RECORDS PROVIDED ::
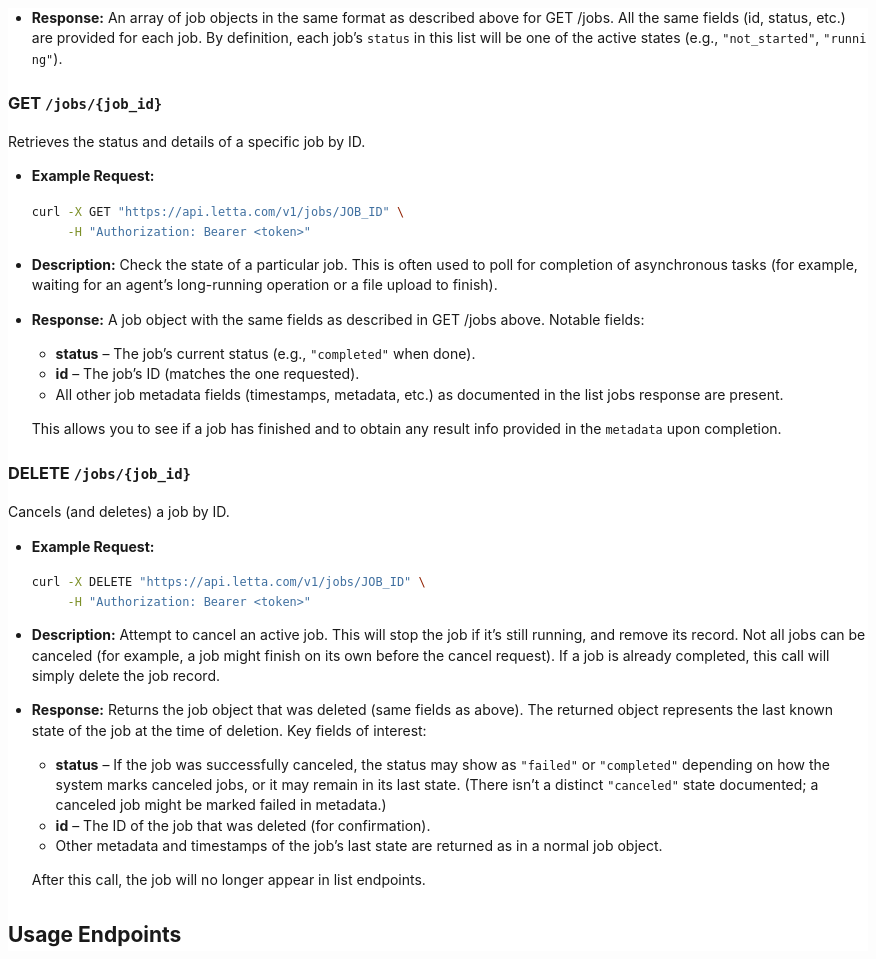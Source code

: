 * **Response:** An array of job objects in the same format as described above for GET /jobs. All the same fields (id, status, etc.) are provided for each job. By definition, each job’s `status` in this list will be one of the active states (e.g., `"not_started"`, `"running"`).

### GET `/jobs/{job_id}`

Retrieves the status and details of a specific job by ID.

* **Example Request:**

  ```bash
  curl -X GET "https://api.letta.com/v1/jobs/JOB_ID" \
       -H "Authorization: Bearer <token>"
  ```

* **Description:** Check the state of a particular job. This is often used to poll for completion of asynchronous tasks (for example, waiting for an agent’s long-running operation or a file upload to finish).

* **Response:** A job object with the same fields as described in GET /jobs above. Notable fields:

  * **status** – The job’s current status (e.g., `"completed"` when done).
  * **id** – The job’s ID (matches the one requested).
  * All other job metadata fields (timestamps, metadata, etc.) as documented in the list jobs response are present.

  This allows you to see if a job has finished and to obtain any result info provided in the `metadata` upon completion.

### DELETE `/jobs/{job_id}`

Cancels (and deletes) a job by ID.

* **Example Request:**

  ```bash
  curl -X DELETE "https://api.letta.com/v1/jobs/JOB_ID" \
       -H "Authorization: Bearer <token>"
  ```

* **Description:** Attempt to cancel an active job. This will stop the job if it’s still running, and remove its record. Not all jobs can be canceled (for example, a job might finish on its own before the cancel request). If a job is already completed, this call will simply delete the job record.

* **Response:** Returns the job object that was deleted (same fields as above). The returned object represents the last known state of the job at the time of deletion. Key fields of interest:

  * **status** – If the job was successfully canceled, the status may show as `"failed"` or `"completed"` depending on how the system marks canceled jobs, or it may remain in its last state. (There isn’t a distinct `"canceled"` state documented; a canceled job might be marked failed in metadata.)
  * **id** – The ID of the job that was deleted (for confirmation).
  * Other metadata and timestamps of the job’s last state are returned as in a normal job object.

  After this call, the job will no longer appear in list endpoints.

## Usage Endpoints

...

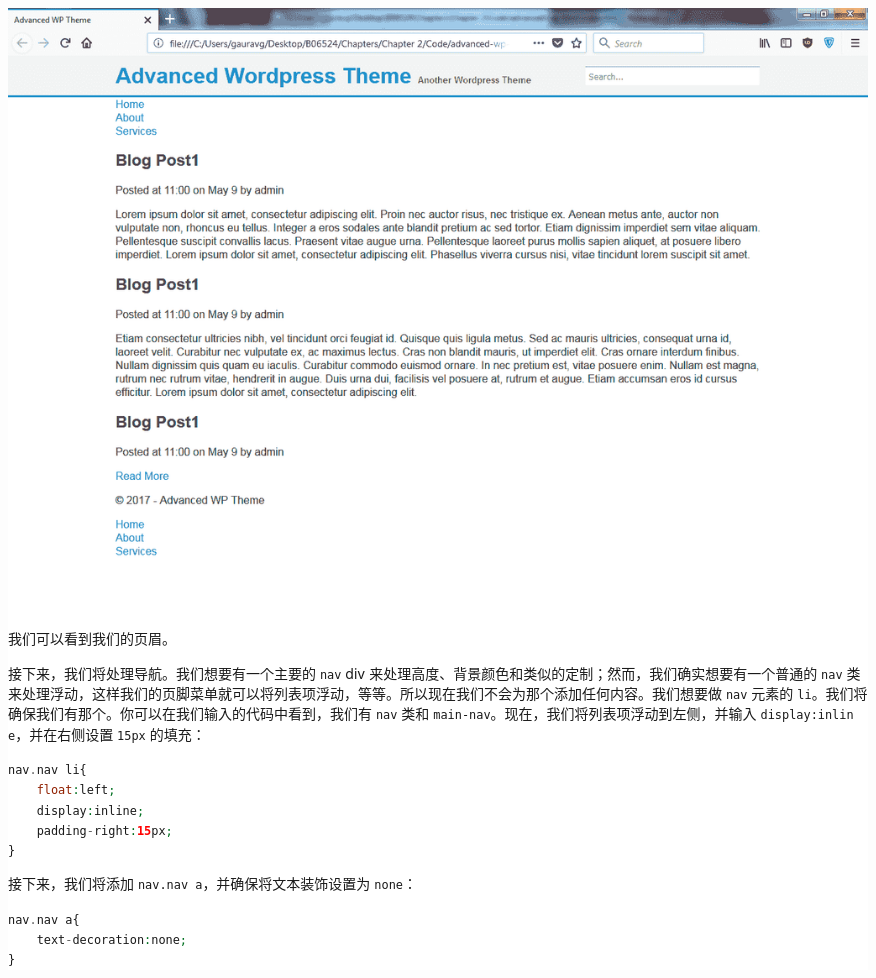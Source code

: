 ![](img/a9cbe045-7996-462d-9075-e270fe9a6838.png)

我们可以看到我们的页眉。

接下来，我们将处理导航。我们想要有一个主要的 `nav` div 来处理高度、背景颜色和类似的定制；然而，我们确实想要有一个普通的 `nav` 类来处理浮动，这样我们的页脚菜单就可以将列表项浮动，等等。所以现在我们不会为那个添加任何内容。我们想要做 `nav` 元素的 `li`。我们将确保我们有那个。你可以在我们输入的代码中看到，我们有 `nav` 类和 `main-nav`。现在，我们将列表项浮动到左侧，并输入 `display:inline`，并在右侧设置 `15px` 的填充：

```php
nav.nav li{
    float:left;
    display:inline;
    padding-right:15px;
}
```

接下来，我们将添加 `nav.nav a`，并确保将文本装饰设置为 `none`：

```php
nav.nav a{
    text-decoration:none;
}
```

==

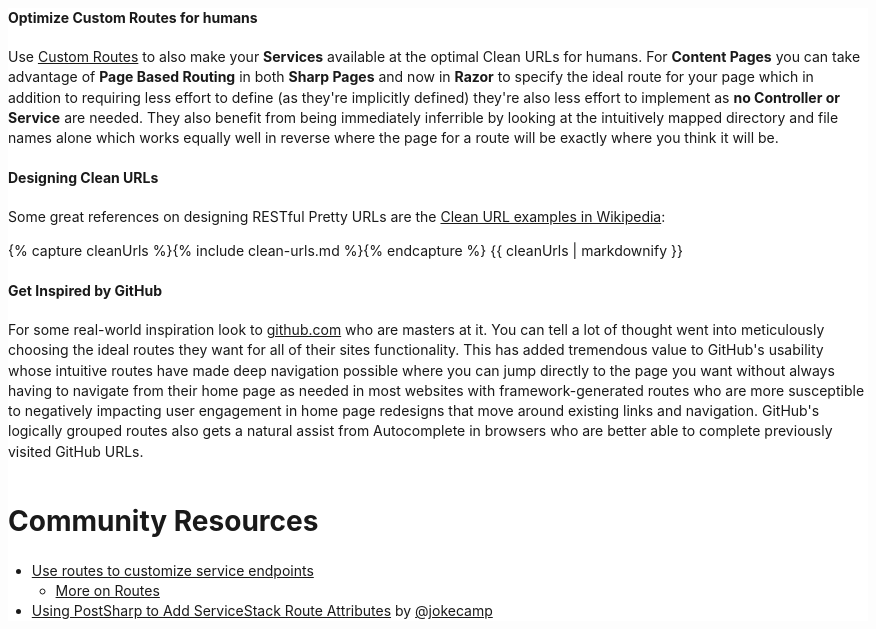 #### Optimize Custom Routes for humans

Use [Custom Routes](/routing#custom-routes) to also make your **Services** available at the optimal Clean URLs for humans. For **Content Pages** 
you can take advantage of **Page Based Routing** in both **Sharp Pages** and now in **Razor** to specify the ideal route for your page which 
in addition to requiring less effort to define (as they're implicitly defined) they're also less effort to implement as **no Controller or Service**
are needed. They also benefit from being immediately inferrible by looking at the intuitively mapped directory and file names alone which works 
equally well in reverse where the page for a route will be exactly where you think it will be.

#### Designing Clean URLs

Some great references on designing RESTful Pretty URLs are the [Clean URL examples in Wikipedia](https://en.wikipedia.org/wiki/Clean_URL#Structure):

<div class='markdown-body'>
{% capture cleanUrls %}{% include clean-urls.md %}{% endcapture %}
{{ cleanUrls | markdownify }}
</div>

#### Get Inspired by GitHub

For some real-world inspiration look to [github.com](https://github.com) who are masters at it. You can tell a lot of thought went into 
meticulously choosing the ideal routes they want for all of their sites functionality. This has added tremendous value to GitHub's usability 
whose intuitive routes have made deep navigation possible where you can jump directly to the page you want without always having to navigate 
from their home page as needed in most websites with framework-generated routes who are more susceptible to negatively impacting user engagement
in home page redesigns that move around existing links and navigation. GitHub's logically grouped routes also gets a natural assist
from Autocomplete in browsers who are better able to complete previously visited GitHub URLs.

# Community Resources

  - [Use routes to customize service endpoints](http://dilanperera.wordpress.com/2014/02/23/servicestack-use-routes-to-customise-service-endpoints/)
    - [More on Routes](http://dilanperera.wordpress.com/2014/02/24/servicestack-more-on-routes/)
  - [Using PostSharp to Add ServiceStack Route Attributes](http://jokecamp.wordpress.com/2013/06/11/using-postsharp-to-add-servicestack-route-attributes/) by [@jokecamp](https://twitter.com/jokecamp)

WHAT IS NEEDED :: Only the lines that contain the string "above" are to be copied from the records.

SOLUTION FOR THIS TASK ::
: * **Response:** An array of job objects in the same format as described above for GET /jobs. All the same fields (id, status, etc.) are provided for each job. By definition, each job’s `status` in this list will be one of the active states (e.g., `"not_started"`, `"running"`).
* **Response:** A job object with the same fields as described in GET /jobs above. Notable fields:
* **Response:** Returns the job object that was deleted (same fields as above). The returned object represents the last known state of the job at the time of deletion. Key fields of interest:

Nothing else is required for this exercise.